● Task objective
The entries below must be retyped in full. Keep every word the same.

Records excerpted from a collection
*** Block opens ***
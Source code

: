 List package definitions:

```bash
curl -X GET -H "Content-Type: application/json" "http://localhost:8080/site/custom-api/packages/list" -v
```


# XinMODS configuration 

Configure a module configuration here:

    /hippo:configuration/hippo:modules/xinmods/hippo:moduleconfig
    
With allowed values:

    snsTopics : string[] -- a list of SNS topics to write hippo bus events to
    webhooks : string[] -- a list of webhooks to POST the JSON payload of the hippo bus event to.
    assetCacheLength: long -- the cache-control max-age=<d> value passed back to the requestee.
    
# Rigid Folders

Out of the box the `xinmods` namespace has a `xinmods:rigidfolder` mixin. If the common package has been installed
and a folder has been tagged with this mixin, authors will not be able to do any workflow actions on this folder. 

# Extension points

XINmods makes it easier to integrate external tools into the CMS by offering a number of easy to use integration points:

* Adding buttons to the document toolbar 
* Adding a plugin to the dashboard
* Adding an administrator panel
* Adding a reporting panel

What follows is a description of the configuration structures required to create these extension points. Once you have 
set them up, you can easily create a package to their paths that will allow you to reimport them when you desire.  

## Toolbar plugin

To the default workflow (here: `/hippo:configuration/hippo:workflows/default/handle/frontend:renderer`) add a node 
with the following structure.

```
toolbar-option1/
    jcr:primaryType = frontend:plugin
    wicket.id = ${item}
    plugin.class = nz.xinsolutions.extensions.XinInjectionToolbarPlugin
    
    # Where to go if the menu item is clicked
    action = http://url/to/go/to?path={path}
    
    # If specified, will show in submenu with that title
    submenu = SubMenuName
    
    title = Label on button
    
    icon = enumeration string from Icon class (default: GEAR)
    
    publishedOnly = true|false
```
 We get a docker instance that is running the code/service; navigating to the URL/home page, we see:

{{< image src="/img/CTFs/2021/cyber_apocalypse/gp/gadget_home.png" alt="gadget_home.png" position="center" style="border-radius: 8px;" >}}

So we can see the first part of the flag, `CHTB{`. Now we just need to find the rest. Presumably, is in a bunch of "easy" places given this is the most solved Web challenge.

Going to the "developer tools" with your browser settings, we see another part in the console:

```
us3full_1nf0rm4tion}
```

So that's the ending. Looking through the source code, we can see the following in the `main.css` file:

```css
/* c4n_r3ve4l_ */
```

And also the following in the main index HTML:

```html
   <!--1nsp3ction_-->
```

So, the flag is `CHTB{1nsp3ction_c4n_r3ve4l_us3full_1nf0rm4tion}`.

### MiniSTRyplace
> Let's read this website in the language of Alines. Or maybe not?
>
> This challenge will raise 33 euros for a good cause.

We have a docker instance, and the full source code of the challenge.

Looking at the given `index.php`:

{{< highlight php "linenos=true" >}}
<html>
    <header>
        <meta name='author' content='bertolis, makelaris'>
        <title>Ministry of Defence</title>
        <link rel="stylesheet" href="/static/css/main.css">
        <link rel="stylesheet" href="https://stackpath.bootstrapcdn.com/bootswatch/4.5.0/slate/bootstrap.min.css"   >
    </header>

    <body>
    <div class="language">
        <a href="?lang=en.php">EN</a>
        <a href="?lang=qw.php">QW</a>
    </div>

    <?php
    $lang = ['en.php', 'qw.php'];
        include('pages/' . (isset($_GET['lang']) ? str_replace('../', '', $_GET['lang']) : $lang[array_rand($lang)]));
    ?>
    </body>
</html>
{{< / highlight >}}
*** Block closes ***
● Response to this task
Source code

: List package definitions:

```bash
curl -X GET -H "Content-Type: application/json" "http://localhost:8080/site/custom-api/packages/list" -v
```


# XinMODS configuration 

Configure a module configuration here:

    /hippo:configuration/hippo:modules/xinmods/hippo:moduleconfig
    
With allowed values:

    snsTopics : string[] -- a list of SNS topics to write hippo bus events to
    webhooks : string[] -- a list of webhooks to POST the JSON payload of the hippo bus event to.
    assetCacheLength: long -- the cache-control max-age=<d> value passed back to the requestee.
    
# Rigid Folders

Out of the box the `xinmods` namespace has a `xinmods:rigidfolder` mixin. If the common package has been installed
and a folder has been tagged with this mixin, authors will not be able to do any workflow actions on this folder. 

# Extension points

XINmods makes it easier to integrate external tools into the CMS by offering a number of easy to use integration points:

* Adding buttons to the document toolbar 
* Adding a plugin to the dashboard
* Adding an administrator panel
* Adding a reporting panel

What follows is a description of the configuration structures required to create these extension points. Once you have 
set them up, you can easily create a package to their paths that will allow you to reimport them when you desire.  

## Toolbar plugin

To the default workflow (here: `/hippo:configuration/hippo:workflows/default/handle/frontend:renderer`) add a node 
with the following structure.

```
toolbar-option1/
    jcr:primaryType = frontend:plugin
    wicket.id = ${item}
    plugin.class = nz.xinsolutions.extensions.XinInjectionToolbarPlugin
    
    # Where to go if the menu item is clicked
    action = http://url/to/go/to?path={path}
    
    # If specified, will show in submenu with that title
    submenu = SubMenuName
    
    title = Label on button
    
    icon = enumeration string from Icon class (default: GEAR)
    
    publishedOnly = true|false
```
 We get a docker instance that is running the code/service; navigating to the URL/home page, we see:

{{< image src="/img/CTFs/2021/cyber_apocalypse/gp/gadget_home.png" alt="gadget_home.png" position="center" style="border-radius: 8px;" >}}

So we can see the first part of the flag, `CHTB{`. Now we just need to find the rest. Presumably, is in a bunch of "easy" places given this is the most solved Web challenge.

Going to the "developer tools" with your browser settings, we see another part in the console:

```
us3full_1nf0rm4tion}
```

So that's the ending. Looking through the source code, we can see the following in the `main.css` file:

```css
/* c4n_r3ve4l_ */
```

And also the following in the main index HTML:

```html
   <!--1nsp3ction_-->
```

So, the flag is `CHTB{1nsp3ction_c4n_r3ve4l_us3full_1nf0rm4tion}`.

### MiniSTRyplace
> Let's read this website in the language of Alines. Or maybe not?
>
> This challenge will raise 33 euros for a good cause.

We have a docker instance, and the full source code of the challenge.

Looking at the given `index.php`:

{{< highlight php "linenos=true" >}}
<html>
    <header>
        <meta name='author' content='bertolis, makelaris'>
        <title>Ministry of Defence</title>
        <link rel="stylesheet" href="/static/css/main.css">
        <link rel="stylesheet" href="https://stackpath.bootstrapcdn.com/bootswatch/4.5.0/slate/bootstrap.min.css"   >
    </header>

    <body>
    <div class="language">
        <a href="?lang=en.php">EN</a>
        <a href="?lang=qw.php">QW</a>
    </div>

    <?php
    $lang = ['en.php', 'qw.php'];
        include('pages/' . (isset($_GET['lang']) ? str_replace('../', '', $_GET['lang']) : $lang[array_rand($lang)]));
    ?>
    </body>
</html>
{{< / highlight >}}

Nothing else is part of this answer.